## PROBLEM TO WORK ON
If a line in the entries below includes "Funciones", show that line.

## RECORDS SHOWN
=-=-=
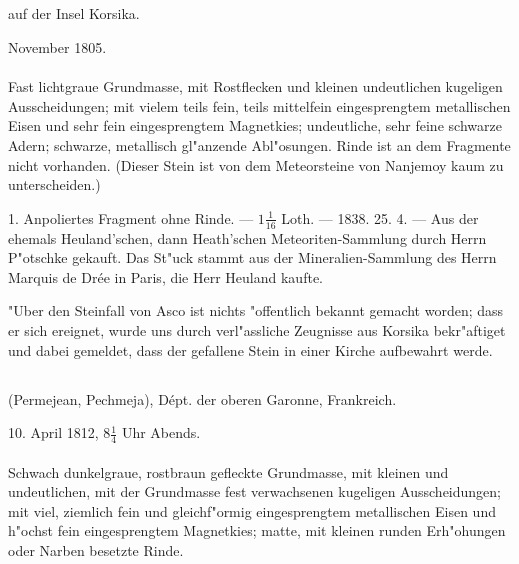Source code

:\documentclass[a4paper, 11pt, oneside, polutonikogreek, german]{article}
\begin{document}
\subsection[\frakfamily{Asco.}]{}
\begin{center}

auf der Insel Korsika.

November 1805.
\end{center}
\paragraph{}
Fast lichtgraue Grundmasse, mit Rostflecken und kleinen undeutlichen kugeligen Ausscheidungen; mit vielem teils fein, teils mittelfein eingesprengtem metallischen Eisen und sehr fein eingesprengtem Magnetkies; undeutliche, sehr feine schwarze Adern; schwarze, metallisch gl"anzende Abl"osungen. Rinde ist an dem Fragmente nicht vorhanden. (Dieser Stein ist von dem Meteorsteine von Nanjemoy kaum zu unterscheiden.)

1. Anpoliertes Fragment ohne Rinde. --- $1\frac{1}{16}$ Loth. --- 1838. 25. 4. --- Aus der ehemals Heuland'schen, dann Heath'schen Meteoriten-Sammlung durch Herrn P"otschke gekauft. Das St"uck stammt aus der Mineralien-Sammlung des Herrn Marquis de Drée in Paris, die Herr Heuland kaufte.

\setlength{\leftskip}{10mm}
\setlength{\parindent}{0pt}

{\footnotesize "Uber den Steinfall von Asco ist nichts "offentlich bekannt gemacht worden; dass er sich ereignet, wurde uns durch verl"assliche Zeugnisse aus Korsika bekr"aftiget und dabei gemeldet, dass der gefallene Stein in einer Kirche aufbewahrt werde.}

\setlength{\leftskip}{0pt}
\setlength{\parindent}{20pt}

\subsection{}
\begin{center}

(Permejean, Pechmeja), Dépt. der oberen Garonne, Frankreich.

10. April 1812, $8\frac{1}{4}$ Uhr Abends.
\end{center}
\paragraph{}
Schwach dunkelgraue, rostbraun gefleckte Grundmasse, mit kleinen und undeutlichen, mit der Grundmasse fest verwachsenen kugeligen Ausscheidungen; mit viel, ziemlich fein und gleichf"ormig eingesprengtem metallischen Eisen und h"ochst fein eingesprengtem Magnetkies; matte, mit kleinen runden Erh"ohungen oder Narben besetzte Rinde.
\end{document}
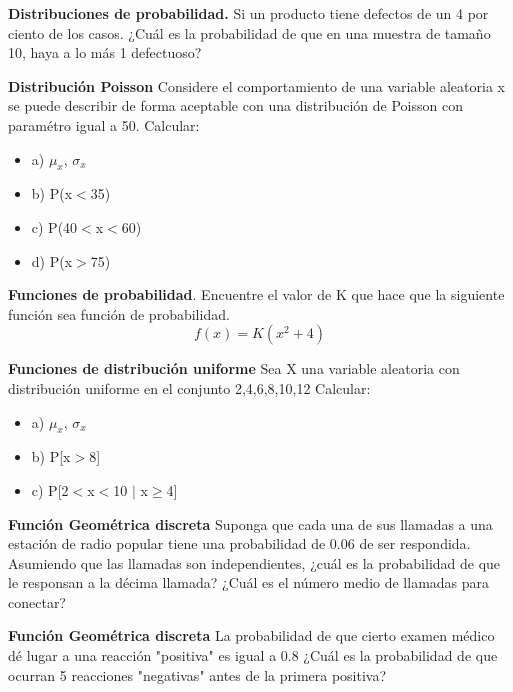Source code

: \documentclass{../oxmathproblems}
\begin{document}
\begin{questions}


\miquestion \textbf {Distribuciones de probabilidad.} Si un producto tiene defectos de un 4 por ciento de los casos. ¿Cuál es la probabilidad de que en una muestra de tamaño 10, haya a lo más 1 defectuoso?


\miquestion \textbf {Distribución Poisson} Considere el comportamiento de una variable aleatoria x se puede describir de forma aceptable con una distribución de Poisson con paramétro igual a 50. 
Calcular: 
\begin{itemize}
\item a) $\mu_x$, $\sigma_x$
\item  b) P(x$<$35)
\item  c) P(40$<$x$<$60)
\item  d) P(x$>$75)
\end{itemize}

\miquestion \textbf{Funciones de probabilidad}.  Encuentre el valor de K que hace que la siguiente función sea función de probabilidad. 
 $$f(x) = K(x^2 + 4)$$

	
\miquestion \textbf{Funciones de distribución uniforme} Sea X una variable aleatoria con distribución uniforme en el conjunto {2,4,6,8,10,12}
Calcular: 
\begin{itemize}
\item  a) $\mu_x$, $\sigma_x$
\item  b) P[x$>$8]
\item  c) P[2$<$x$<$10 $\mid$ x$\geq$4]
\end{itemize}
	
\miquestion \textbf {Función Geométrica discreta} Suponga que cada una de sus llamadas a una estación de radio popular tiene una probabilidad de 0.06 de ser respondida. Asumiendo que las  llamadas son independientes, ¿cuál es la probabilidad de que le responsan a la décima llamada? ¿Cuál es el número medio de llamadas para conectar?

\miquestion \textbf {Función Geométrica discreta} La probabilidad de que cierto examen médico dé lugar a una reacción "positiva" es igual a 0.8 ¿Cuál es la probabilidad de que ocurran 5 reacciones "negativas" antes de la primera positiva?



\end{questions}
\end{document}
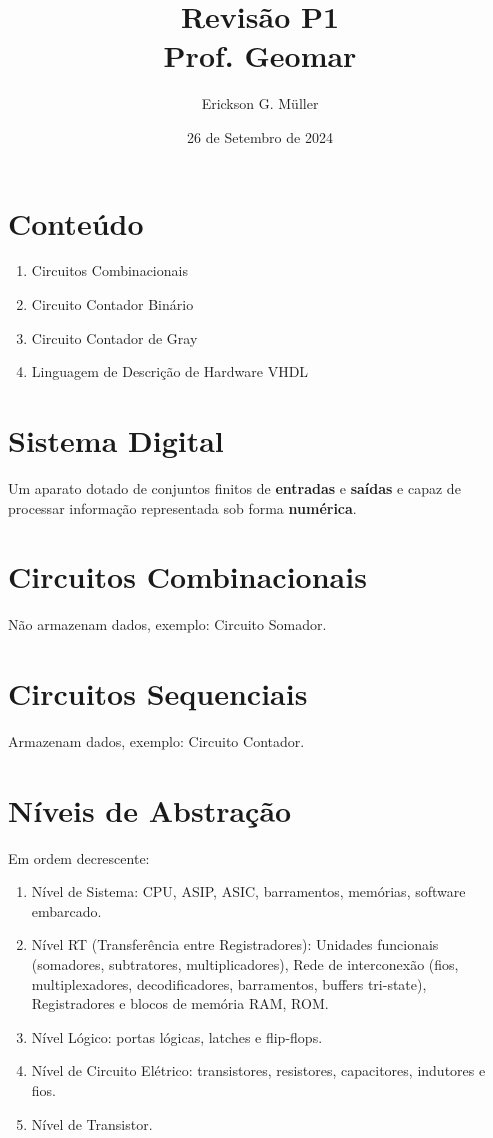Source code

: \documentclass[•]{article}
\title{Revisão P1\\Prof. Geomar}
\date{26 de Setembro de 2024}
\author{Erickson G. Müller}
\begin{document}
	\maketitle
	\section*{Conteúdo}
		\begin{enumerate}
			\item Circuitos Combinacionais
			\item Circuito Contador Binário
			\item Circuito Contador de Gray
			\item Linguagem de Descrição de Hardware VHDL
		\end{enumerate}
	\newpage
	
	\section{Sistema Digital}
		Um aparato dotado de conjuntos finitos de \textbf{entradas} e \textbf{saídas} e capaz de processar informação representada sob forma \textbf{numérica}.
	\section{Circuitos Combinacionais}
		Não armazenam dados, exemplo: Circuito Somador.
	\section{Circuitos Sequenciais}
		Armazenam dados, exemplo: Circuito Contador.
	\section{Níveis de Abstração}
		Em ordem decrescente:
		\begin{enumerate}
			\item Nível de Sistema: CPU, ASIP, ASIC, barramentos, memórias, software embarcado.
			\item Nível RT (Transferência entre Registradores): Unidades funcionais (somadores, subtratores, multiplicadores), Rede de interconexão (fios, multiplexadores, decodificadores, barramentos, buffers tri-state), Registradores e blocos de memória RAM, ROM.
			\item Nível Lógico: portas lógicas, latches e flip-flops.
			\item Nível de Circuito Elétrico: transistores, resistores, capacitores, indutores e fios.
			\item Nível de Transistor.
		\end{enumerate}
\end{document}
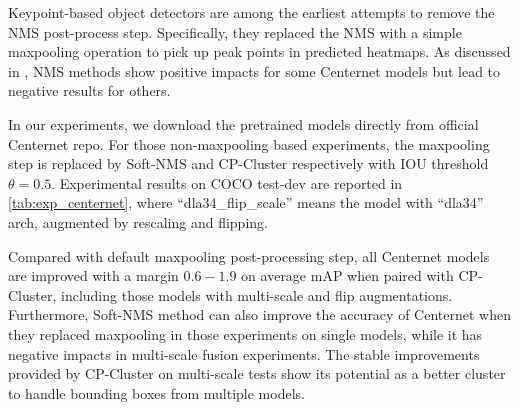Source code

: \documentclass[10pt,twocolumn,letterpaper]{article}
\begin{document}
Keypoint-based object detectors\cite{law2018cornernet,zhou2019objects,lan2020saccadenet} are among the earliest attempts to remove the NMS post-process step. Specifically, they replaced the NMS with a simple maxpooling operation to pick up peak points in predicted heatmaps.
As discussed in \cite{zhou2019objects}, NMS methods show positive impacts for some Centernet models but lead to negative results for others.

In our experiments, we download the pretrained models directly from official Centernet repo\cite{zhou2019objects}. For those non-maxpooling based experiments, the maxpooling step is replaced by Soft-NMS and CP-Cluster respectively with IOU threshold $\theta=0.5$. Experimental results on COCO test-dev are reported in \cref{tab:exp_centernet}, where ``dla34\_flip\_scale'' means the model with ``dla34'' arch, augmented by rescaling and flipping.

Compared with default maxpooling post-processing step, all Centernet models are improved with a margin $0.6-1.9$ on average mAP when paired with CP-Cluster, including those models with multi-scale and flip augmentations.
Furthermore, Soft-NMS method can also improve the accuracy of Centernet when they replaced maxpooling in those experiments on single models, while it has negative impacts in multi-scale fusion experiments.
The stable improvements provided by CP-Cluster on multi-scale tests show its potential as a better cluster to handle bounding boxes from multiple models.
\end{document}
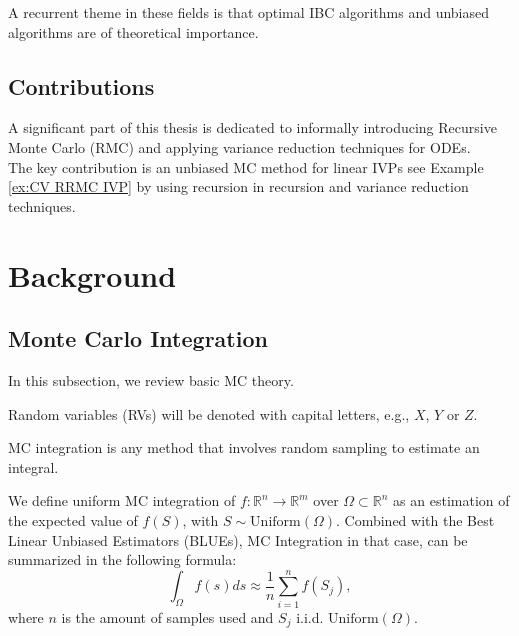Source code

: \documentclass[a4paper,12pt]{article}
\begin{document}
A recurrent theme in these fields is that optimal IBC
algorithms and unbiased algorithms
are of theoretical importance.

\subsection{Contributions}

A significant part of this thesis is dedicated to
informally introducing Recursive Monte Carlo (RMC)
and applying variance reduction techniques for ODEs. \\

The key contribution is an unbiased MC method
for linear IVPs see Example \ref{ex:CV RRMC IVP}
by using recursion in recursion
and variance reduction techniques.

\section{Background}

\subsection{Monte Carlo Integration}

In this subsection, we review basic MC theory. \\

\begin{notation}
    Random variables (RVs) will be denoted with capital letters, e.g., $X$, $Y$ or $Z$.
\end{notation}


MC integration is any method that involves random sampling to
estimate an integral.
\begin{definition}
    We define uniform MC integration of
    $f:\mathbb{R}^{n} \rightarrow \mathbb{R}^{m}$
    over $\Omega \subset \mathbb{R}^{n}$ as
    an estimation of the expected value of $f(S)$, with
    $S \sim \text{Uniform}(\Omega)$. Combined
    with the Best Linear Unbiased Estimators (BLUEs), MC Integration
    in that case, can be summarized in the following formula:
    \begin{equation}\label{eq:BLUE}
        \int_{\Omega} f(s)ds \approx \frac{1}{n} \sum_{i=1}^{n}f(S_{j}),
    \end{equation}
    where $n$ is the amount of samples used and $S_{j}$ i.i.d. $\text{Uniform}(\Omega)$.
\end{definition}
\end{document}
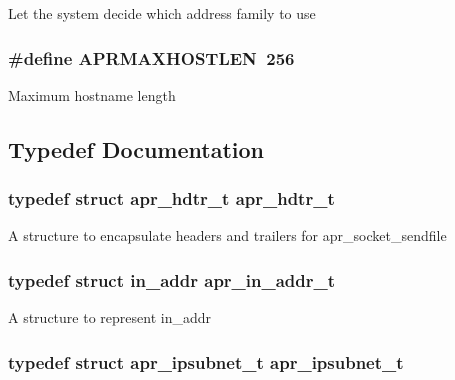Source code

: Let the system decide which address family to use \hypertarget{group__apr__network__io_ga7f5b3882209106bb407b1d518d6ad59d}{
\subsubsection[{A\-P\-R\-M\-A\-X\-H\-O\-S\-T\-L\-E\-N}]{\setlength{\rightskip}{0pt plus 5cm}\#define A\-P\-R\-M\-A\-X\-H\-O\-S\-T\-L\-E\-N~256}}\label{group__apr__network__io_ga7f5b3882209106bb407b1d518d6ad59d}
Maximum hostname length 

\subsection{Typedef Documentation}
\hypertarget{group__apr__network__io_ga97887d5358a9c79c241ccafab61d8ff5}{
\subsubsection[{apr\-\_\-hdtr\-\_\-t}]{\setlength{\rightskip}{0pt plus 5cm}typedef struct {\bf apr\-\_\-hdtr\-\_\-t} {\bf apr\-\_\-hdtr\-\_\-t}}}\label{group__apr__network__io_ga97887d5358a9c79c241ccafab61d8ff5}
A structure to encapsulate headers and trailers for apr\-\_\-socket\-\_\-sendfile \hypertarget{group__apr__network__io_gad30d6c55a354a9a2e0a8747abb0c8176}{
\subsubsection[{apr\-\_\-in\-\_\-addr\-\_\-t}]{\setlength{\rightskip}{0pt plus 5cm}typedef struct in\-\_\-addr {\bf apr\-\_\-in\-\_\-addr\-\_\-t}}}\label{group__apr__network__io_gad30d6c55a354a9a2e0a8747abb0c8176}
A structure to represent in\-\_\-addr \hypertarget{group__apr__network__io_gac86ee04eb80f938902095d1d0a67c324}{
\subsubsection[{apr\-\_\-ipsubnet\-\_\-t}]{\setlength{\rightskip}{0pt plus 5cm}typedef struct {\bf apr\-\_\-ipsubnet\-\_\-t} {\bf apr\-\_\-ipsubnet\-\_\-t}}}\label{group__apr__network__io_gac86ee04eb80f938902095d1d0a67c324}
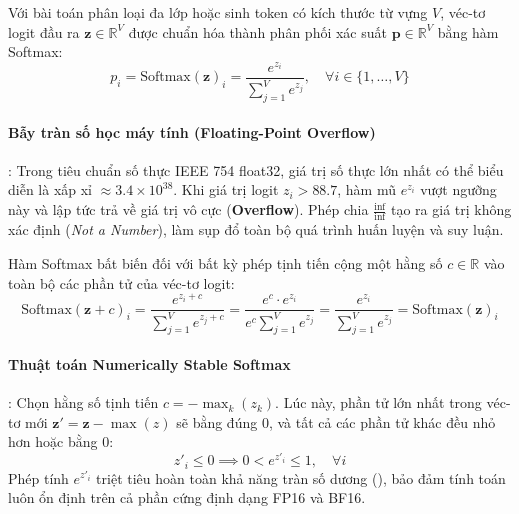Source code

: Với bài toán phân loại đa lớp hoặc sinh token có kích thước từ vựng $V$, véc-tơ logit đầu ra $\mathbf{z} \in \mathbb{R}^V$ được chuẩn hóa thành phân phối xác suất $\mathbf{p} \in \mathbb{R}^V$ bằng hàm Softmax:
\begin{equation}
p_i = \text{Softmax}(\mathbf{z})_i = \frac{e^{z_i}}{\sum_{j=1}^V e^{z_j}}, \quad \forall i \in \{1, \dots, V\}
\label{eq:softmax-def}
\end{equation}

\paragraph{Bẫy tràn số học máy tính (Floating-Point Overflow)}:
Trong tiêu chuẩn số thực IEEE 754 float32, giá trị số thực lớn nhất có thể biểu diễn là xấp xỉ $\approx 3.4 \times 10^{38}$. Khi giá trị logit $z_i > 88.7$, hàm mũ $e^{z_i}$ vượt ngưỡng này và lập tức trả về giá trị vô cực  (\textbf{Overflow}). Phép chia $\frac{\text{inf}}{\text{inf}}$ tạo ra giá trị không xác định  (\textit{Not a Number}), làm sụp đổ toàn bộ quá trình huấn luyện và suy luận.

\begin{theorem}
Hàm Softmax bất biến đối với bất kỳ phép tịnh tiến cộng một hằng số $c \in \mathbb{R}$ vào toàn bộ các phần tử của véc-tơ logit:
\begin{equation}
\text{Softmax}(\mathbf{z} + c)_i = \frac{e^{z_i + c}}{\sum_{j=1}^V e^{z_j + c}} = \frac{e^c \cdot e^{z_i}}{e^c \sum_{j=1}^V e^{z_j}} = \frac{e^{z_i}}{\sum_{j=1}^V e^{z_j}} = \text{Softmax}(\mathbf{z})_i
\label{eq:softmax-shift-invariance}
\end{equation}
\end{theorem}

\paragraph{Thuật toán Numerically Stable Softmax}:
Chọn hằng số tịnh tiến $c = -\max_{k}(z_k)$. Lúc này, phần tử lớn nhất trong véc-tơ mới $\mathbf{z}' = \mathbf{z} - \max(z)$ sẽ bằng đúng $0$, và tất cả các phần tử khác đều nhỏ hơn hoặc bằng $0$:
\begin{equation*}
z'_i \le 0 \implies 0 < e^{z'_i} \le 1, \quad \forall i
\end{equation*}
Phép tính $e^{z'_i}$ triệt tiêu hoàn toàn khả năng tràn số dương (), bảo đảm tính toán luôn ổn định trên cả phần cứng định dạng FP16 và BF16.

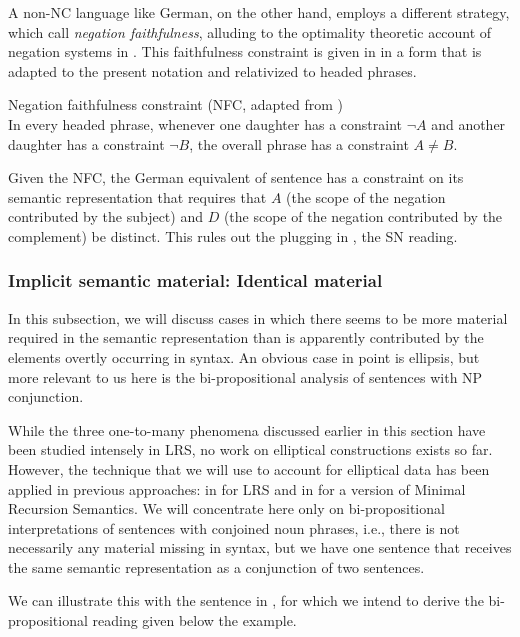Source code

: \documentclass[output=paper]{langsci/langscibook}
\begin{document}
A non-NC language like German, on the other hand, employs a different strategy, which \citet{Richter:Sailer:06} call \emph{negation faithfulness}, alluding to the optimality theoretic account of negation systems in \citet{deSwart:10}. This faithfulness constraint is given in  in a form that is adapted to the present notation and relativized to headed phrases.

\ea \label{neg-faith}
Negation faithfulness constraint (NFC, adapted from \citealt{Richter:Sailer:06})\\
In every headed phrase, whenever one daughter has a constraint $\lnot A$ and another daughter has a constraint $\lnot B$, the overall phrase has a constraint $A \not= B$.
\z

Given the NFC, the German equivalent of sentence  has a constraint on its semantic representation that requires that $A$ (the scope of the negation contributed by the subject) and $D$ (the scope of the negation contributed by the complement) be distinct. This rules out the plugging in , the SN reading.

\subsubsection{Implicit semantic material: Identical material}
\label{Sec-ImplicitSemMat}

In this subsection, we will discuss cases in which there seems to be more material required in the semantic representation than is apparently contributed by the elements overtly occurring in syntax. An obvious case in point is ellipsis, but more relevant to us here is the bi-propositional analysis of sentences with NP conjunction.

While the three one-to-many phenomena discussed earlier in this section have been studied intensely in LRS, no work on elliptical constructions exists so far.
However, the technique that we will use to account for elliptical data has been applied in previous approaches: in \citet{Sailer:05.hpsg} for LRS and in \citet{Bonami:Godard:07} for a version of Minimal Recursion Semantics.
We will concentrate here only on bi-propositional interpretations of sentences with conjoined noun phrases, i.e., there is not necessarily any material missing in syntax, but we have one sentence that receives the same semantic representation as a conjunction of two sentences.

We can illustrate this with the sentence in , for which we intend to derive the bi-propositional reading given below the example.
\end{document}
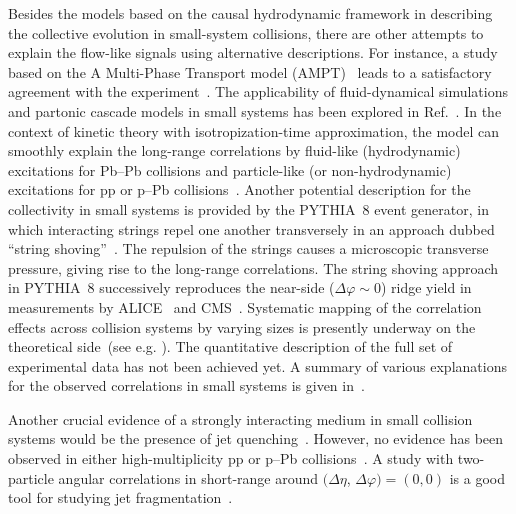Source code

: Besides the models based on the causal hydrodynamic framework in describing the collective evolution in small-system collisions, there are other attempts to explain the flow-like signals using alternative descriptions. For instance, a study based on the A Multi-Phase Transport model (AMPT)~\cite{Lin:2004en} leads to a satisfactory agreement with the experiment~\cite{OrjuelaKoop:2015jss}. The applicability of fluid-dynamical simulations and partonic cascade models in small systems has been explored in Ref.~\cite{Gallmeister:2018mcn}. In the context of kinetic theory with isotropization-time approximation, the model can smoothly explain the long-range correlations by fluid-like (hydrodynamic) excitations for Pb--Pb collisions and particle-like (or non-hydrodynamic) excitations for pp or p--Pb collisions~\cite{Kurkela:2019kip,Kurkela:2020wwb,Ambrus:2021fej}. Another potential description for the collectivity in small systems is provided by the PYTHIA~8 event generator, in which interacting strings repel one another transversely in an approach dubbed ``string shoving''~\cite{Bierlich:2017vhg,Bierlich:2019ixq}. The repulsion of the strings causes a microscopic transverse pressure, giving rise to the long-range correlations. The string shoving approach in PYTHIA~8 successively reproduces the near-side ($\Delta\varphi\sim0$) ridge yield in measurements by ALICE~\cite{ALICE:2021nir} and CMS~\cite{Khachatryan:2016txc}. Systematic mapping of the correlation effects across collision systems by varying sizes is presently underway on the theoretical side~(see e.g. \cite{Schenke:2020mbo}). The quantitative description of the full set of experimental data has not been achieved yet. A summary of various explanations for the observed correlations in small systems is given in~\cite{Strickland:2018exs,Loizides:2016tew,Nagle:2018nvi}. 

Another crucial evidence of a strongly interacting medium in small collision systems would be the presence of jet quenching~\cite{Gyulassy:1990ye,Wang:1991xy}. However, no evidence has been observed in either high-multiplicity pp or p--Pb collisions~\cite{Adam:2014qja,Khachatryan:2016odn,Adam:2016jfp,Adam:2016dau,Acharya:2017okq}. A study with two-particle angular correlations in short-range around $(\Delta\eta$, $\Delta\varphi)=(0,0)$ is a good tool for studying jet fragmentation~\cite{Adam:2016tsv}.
=-=-=
## RESULT OF THIS TASK
\miquestion \textbf{Funciones de probabilidad}.  Encuentre el valor de K que hace que la siguiente función sea función de probabilidad. 
\miquestion \textbf{Funciones de distribución uniforme} Sea X una variable aleatoria con distribución uniforme en el conjunto {2,4,6,8,10,12}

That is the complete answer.